# Exercise
Once you find the line with "阴症身凉二便清。病初自汗不头疼。也无烦躁也无渴。脉息沉微自可明。" in the entries below, return exactly every line from it through the line with "寒痰者。中脘停痰。自中胸满。但头不痛。项不强。与伤寒异耳。宜二陈汤主之。".

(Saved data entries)
----
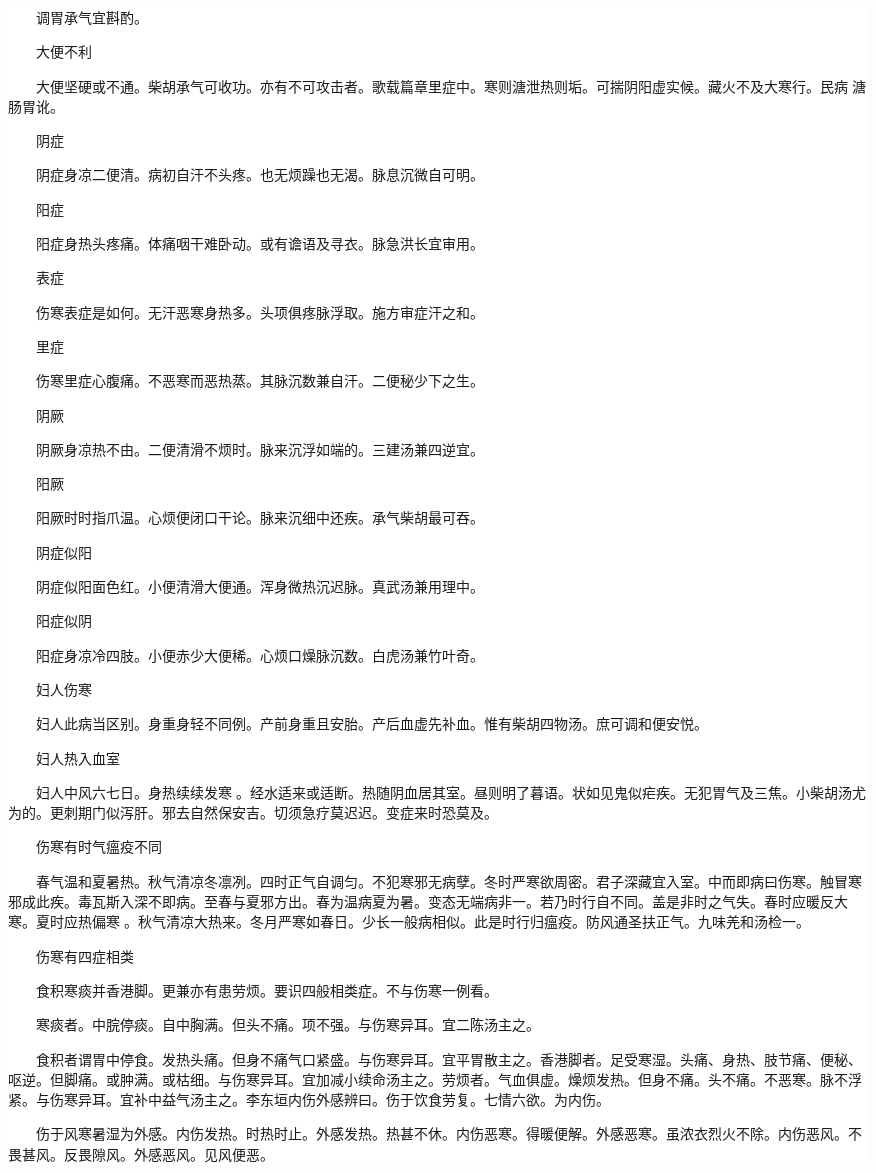 　　调胃承气宜斟酌。

　　大便不利

　　大便坚硬或不通。柴胡承气可收功。亦有不可攻击者。歌载篇章里症中。寒则溏泄热则垢。可揣阴阳虚实候。藏火不及大寒行。民病 溏肠胃讹。

　　阴症

　　阴症身凉二便清。病初自汗不头疼。也无烦躁也无渴。脉息沉微自可明。

　　阳症

　　阳症身热头疼痛。体痛咽干难卧动。或有谵语及寻衣。脉急洪长宜审用。

　　表症

　　伤寒表症是如何。无汗恶寒身热多。头项俱疼脉浮取。施方审症汗之和。

　　里症

　　伤寒里症心腹痛。不恶寒而恶热蒸。其脉沉数兼自汗。二便秘少下之生。

　　阴厥

　　阴厥身凉热不由。二便清滑不烦时。脉来沉浮如端的。三建汤兼四逆宜。

　　阳厥

　　阳厥时时指爪温。心烦便闭口干论。脉来沉细中还疾。承气柴胡最可吞。

　　阴症似阳

　　阴症似阳面色红。小便清滑大便通。浑身微热沉迟脉。真武汤兼用理中。

　　阳症似阴

　　阳症身凉冷四肢。小便赤少大便稀。心烦口燥脉沉数。白虎汤兼竹叶奇。

　　妇人伤寒

　　妇人此病当区别。身重身轻不同例。产前身重且安胎。产后血虚先补血。惟有柴胡四物汤。庶可调和便安悦。

　　妇人热入血室

　　妇人中风六七日。身热续续发寒 。经水适来或适断。热随阴血居其室。昼则明了暮语。状如见鬼似疟疾。无犯胃气及三焦。小柴胡汤尤为的。更刺期门似泻肝。邪去自然保安吉。切须急疗莫迟迟。变症来时恐莫及。

　　伤寒有时气瘟疫不同

　　春气温和夏暑热。秋气清凉冬凛冽。四时正气自调匀。不犯寒邪无病孽。冬时严寒欲周密。君子深藏宜入室。中而即病曰伤寒。触冒寒邪成此疾。毒瓦斯入深不即病。至春与夏邪方出。春为温病夏为暑。变态无端病非一。若乃时行自不同。盖是非时之气失。春时应暖反大寒。夏时应热偏寒 。秋气清凉大热来。冬月严寒如春日。少长一般病相似。此是时行归瘟疫。防风通圣扶正气。九味羌和汤检一。

　　伤寒有四症相类

　　食积寒痰并香港脚。更兼亦有患劳烦。要识四般相类症。不与伤寒一例看。

　　寒痰者。中脘停痰。自中胸满。但头不痛。项不强。与伤寒异耳。宜二陈汤主之。

　　食积者谓胃中停食。发热头痛。但身不痛气口紧盛。与伤寒异耳。宜平胃散主之。香港脚者。足受寒湿。头痛、身热、肢节痛、便秘、呕逆。但脚痛。或肿满。或枯细。与伤寒异耳。宜加减小续命汤主之。劳烦者。气血俱虚。燥烦发热。但身不痛。头不痛。不恶寒。脉不浮紧。与伤寒异耳。宜补中益气汤主之。李东垣内伤外感辨曰。伤于饮食劳复。七情六欲。为内伤。

　　伤于风寒暑湿为外感。内伤发热。时热时止。外感发热。热甚不休。内伤恶寒。得暖便解。外感恶寒。虽浓衣烈火不除。内伤恶风。不畏甚风。反畏隙风。外感恶风。见风便恶。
----
# Output of the exercise
　　阴症身凉二便清。病初自汗不头疼。也无烦躁也无渴。脉息沉微自可明。

　　阳症

　　阳症身热头疼痛。体痛咽干难卧动。或有谵语及寻衣。脉急洪长宜审用。

　　表症

　　伤寒表症是如何。无汗恶寒身热多。头项俱疼脉浮取。施方审症汗之和。

　　里症

　　伤寒里症心腹痛。不恶寒而恶热蒸。其脉沉数兼自汗。二便秘少下之生。

　　阴厥

　　阴厥身凉热不由。二便清滑不烦时。脉来沉浮如端的。三建汤兼四逆宜。

　　阳厥

　　阳厥时时指爪温。心烦便闭口干论。脉来沉细中还疾。承气柴胡最可吞。

　　阴症似阳

　　阴症似阳面色红。小便清滑大便通。浑身微热沉迟脉。真武汤兼用理中。

　　阳症似阴

　　阳症身凉冷四肢。小便赤少大便稀。心烦口燥脉沉数。白虎汤兼竹叶奇。

　　妇人伤寒

　　妇人此病当区别。身重身轻不同例。产前身重且安胎。产后血虚先补血。惟有柴胡四物汤。庶可调和便安悦。

　　妇人热入血室

　　妇人中风六七日。身热续续发寒 。经水适来或适断。热随阴血居其室。昼则明了暮语。状如见鬼似疟疾。无犯胃气及三焦。小柴胡汤尤为的。更刺期门似泻肝。邪去自然保安吉。切须急疗莫迟迟。变症来时恐莫及。

　　伤寒有时气瘟疫不同

　　春气温和夏暑热。秋气清凉冬凛冽。四时正气自调匀。不犯寒邪无病孽。冬时严寒欲周密。君子深藏宜入室。中而即病曰伤寒。触冒寒邪成此疾。毒瓦斯入深不即病。至春与夏邪方出。春为温病夏为暑。变态无端病非一。若乃时行自不同。盖是非时之气失。春时应暖反大寒。夏时应热偏寒 。秋气清凉大热来。冬月严寒如春日。少长一般病相似。此是时行归瘟疫。防风通圣扶正气。九味羌和汤检一。

　　伤寒有四症相类

　　食积寒痰并香港脚。更兼亦有患劳烦。要识四般相类症。不与伤寒一例看。

　　寒痰者。中脘停痰。自中胸满。但头不痛。项不强。与伤寒异耳。宜二陈汤主之。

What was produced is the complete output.